- [INSTRUCTIONS TO FOLLOW]: Make an exact copy of the records, with the images left out.
======== MATERIAL SUPPLIED
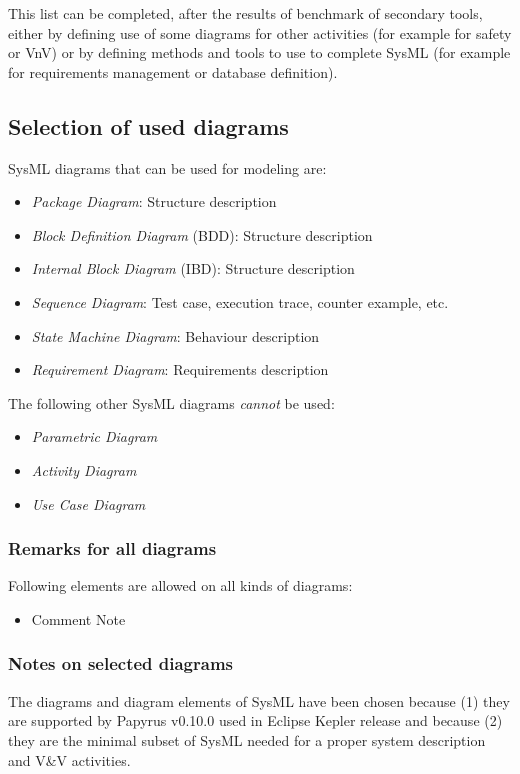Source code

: This list can be completed, after the results of benchmark  of secondary tools, either by defining use of some diagrams for other activities (for example for safety or VnV) or by defining methods and tools to use to complete SysML (for example for requirements management or database definition).

\subsection{Selection of used diagrams}

SysML diagrams that can be used for modeling are:
\begin{itemize}
\item \emph{Package Diagram}: Structure description
\item \emph{Block Definition Diagram} (BDD): Structure description
\item \emph{Internal Block Diagram} (IBD): Structure description
\item \emph{Sequence Diagram}: Test case, execution trace, counter
  example, etc.
\item \emph{State Machine Diagram}: Behaviour description
\item \emph{Requirement Diagram}: Requirements description
\end{itemize}

The following other SysML diagrams \emph{cannot} be used:
\begin{itemize}
\item \emph{Parametric Diagram}
\item \emph{Activity Diagram}
\item \emph{Use Case Diagram}
\end{itemize}

\subsubsection{Remarks for all diagrams}

Following elements are allowed on all kinds of diagrams:
\begin{itemize}
\item Comment Note
\end{itemize}

\subsubsection{Notes on selected diagrams}

The diagrams and diagram elements of SysML have been chosen because
(1) they are supported by Papyrus v0.10.0 used in Eclipse Kepler
release and because (2) they are the minimal subset of SysML needed
for a proper system description and V\&V activities.

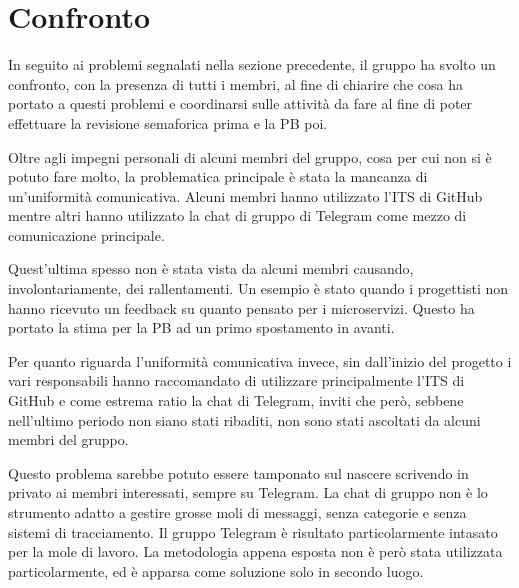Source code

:\section{Confronto}

In seguito ai problemi segnalati nella sezione precedente, il gruppo ha svolto un confronto, con la presenza di tutti i membri, al fine di chiarire che cosa ha portato a questi problemi e coordinarsi sulle attività da fare al fine di poter effettuare la revisione semaforica prima e la PB poi.

Oltre agli impegni personali di alcuni membri del gruppo, cosa per cui non si è potuto fare molto, la problematica principale è stata la mancanza di un'uniformità comunicativa.
Alcuni membri hanno utilizzato l'ITS di GitHub mentre altri hanno utilizzato la chat di gruppo di Telegram come mezzo di comunicazione principale.

Quest'ultima spesso non è stata vista da alcuni membri causando, involontariamente, dei rallentamenti. Un esempio è stato quando i progettisti non hanno ricevuto un feedback su quanto pensato per i microservizi. Questo ha portato la stima per la PB ad un primo spostamento in avanti.

Per quanto riguarda l'uniformità comunicativa invece, sin dall'inizio del progetto i vari responsabili hanno raccomandato di utilizzare principalmente l'ITS di GitHub e come estrema ratio la chat di Telegram, inviti che però, sebbene nell'ultimo periodo non siano stati ribaditi, non sono stati ascoltati da alcuni membri del gruppo.

Questo problema sarebbe potuto essere tamponato sul nascere scrivendo in privato ai membri interessati, sempre su Telegram. La chat di gruppo non è lo strumento adatto a gestire grosse moli di messaggi, senza categorie e senza sistemi di tracciamento. Il gruppo Telegram è risultato particolarmente intasato per la mole di lavoro.
La metodologia appena esposta non è però stata utilizzata particolarmente, ed è apparsa come soluzione solo in secondo luogo.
================
- [SOLUTION TO THE PROBLEM]:
Source code

: This list can be completed, after the results of benchmark  of secondary tools, either by defining use of some diagrams for other activities (for example for safety or VnV) or by defining methods and tools to use to complete SysML (for example for requirements management or database definition).

\subsection{Selection of used diagrams}

SysML diagrams that can be used for modeling are:
\begin{itemize}
\item \emph{Package Diagram}: Structure description
\item \emph{Block Definition Diagram} (BDD): Structure description
\item \emph{Internal Block Diagram} (IBD): Structure description
\item \emph{Sequence Diagram}: Test case, execution trace, counter
  example, etc.
\item \emph{State Machine Diagram}: Behaviour description
\item \emph{Requirement Diagram}: Requirements description
\end{itemize}

The following other SysML diagrams \emph{cannot} be used:
\begin{itemize}
\item \emph{Parametric Diagram}
\item \emph{Activity Diagram}
\item \emph{Use Case Diagram}
\end{itemize}

\subsubsection{Remarks for all diagrams}

Following elements are allowed on all kinds of diagrams:
\begin{itemize}
\item Comment Note
\end{itemize}

\subsubsection{Notes on selected diagrams}

The diagrams and diagram elements of SysML have been chosen because
(1) they are supported by Papyrus v0.10.0 used in Eclipse Kepler
release and because (2) they are the minimal subset of SysML needed
for a proper system description and V\&V activities.

Source code

:\section{Confronto}

In seguito ai problemi segnalati nella sezione precedente, il gruppo ha svolto un confronto, con la presenza di tutti i membri, al fine di chiarire che cosa ha portato a questi problemi e coordinarsi sulle attività da fare al fine di poter effettuare la revisione semaforica prima e la PB poi.

Oltre agli impegni personali di alcuni membri del gruppo, cosa per cui non si è potuto fare molto, la problematica principale è stata la mancanza di un'uniformità comunicativa.
Alcuni membri hanno utilizzato l'ITS di GitHub mentre altri hanno utilizzato la chat di gruppo di Telegram come mezzo di comunicazione principale.

Quest'ultima spesso non è stata vista da alcuni membri causando, involontariamente, dei rallentamenti. Un esempio è stato quando i progettisti non hanno ricevuto un feedback su quanto pensato per i microservizi. Questo ha portato la stima per la PB ad un primo spostamento in avanti.

Per quanto riguarda l'uniformità comunicativa invece, sin dall'inizio del progetto i vari responsabili hanno raccomandato di utilizzare principalmente l'ITS di GitHub e come estrema ratio la chat di Telegram, inviti che però, sebbene nell'ultimo periodo non siano stati ribaditi, non sono stati ascoltati da alcuni membri del gruppo.

Questo problema sarebbe potuto essere tamponato sul nascere scrivendo in privato ai membri interessati, sempre su Telegram. La chat di gruppo non è lo strumento adatto a gestire grosse moli di messaggi, senza categorie e senza sistemi di tracciamento. Il gruppo Telegram è risultato particolarmente intasato per la mole di lavoro.
La metodologia appena esposta non è però stata utilizzata particolarmente, ed è apparsa come soluzione solo in secondo luogo.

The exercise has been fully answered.